One of the most controversial cases in post-revolution Egypt was resolved with the acquittal of a police officer charged with the killing of unarmed protestors at the start of the January 25 revolution.
Mohamed Abdel Moneim, previously sentenced to death in absentia for killing 20 protestors and injuring another 15 on January 28, 2011, also known as Friday of Anger, was found innocent in the retrial.
Abdel Moneim, who ran away while the North Cairo Criminal Court was holding his trial, turned himself in after the death sentence was announced and was then retried.
The acquittal, issued Wednesday also by the North Cairo Criminal Court, included another two officers who work in the same police station as the first defendant.
The court also ordered reviewing the procedures of another lawsuit filed against Abdel Moneim in which he is charged with the attempted murder of two protestors and the deformation of another during the protests. Abdel Moneim was handed a life sentence in the second case, also in absentia.
The trial took place under tight security and the court room was emptied of people. The defendant appeared wearing black sunglasses and a black cap and spent most of the time during trial talking on his cell phone, according to Egyptian press reports.

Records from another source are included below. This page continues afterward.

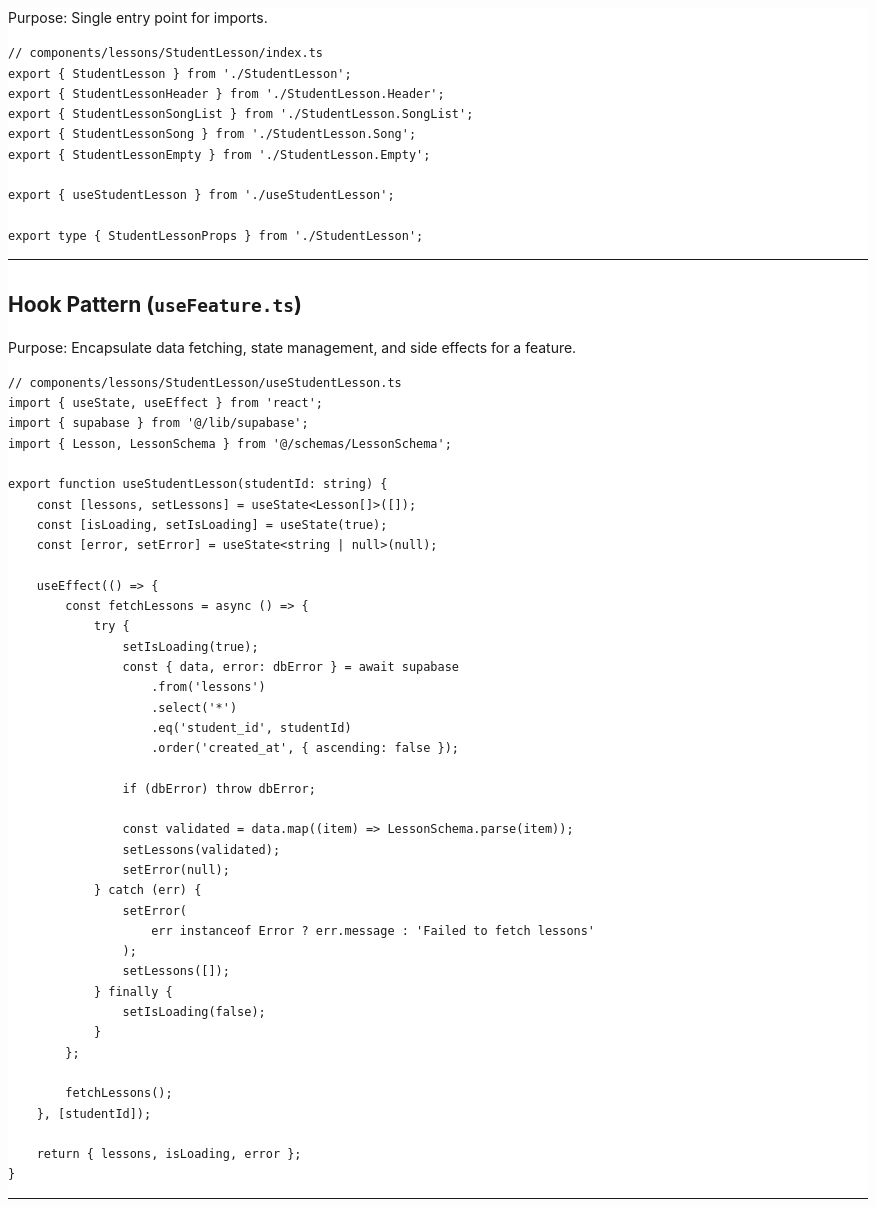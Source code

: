 Purpose: Single entry point for imports.

```tsx
// components/lessons/StudentLesson/index.ts
export { StudentLesson } from './StudentLesson';
export { StudentLessonHeader } from './StudentLesson.Header';
export { StudentLessonSongList } from './StudentLesson.SongList';
export { StudentLessonSong } from './StudentLesson.Song';
export { StudentLessonEmpty } from './StudentLesson.Empty';

export { useStudentLesson } from './useStudentLesson';

export type { StudentLessonProps } from './StudentLesson';
```

---

## Hook Pattern (`useFeature.ts`)

Purpose: Encapsulate data fetching, state management, and side effects for a feature.

```tsx
// components/lessons/StudentLesson/useStudentLesson.ts
import { useState, useEffect } from 'react';
import { supabase } from '@/lib/supabase';
import { Lesson, LessonSchema } from '@/schemas/LessonSchema';

export function useStudentLesson(studentId: string) {
	const [lessons, setLessons] = useState<Lesson[]>([]);
	const [isLoading, setIsLoading] = useState(true);
	const [error, setError] = useState<string | null>(null);

	useEffect(() => {
		const fetchLessons = async () => {
			try {
				setIsLoading(true);
				const { data, error: dbError } = await supabase
					.from('lessons')
					.select('*')
					.eq('student_id', studentId)
					.order('created_at', { ascending: false });

				if (dbError) throw dbError;

				const validated = data.map((item) => LessonSchema.parse(item));
				setLessons(validated);
				setError(null);
			} catch (err) {
				setError(
					err instanceof Error ? err.message : 'Failed to fetch lessons'
				);
				setLessons([]);
			} finally {
				setIsLoading(false);
			}
		};

		fetchLessons();
	}, [studentId]);

	return { lessons, isLoading, error };
}
```

---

The acquittal came after Abdel Moneim’s defense team argued that he was not involved in pre-meditated murder and had no intention of killing protestors.

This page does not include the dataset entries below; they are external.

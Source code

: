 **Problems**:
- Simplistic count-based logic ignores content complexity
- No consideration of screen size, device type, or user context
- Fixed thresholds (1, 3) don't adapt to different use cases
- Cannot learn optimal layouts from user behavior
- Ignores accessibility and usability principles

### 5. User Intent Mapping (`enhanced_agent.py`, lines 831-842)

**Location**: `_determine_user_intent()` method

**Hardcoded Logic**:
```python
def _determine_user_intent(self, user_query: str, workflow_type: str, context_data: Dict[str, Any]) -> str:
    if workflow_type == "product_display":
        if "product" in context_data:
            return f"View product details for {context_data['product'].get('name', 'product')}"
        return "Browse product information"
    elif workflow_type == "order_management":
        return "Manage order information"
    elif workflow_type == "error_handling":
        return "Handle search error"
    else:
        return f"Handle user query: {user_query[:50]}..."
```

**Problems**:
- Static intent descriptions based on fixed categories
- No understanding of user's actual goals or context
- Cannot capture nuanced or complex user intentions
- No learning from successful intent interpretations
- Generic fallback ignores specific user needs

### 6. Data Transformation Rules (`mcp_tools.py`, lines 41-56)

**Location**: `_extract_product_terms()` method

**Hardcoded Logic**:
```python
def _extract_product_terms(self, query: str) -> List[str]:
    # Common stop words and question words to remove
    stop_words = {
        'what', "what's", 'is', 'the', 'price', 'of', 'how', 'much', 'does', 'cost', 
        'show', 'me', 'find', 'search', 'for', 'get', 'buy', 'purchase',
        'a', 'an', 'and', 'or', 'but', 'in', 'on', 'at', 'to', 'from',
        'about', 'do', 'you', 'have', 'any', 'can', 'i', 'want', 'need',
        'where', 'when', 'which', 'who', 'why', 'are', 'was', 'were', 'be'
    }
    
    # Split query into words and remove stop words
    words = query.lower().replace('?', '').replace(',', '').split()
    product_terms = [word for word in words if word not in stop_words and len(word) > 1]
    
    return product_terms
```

Abdel Moneim, the lawyers argued, as reported to Alarabiya, was in a state of self-defense and was also protecting the police station which was allegedly under attack and well as “the entire community” as they put it.
The defendant’s lawyers cited eyewitnesses who said that during the protests, gunshots came from all directions and it was impossible to detect who the shooters were or who each of them shot.
The verdict is regarded by many as an unpromising precedent that makes Egyptians less hopeful that police officers who killed peaceful protestors will be duly penalized. Several similar cases have not been resolved yet amid complaints by revolutionaries and families of killed protestors.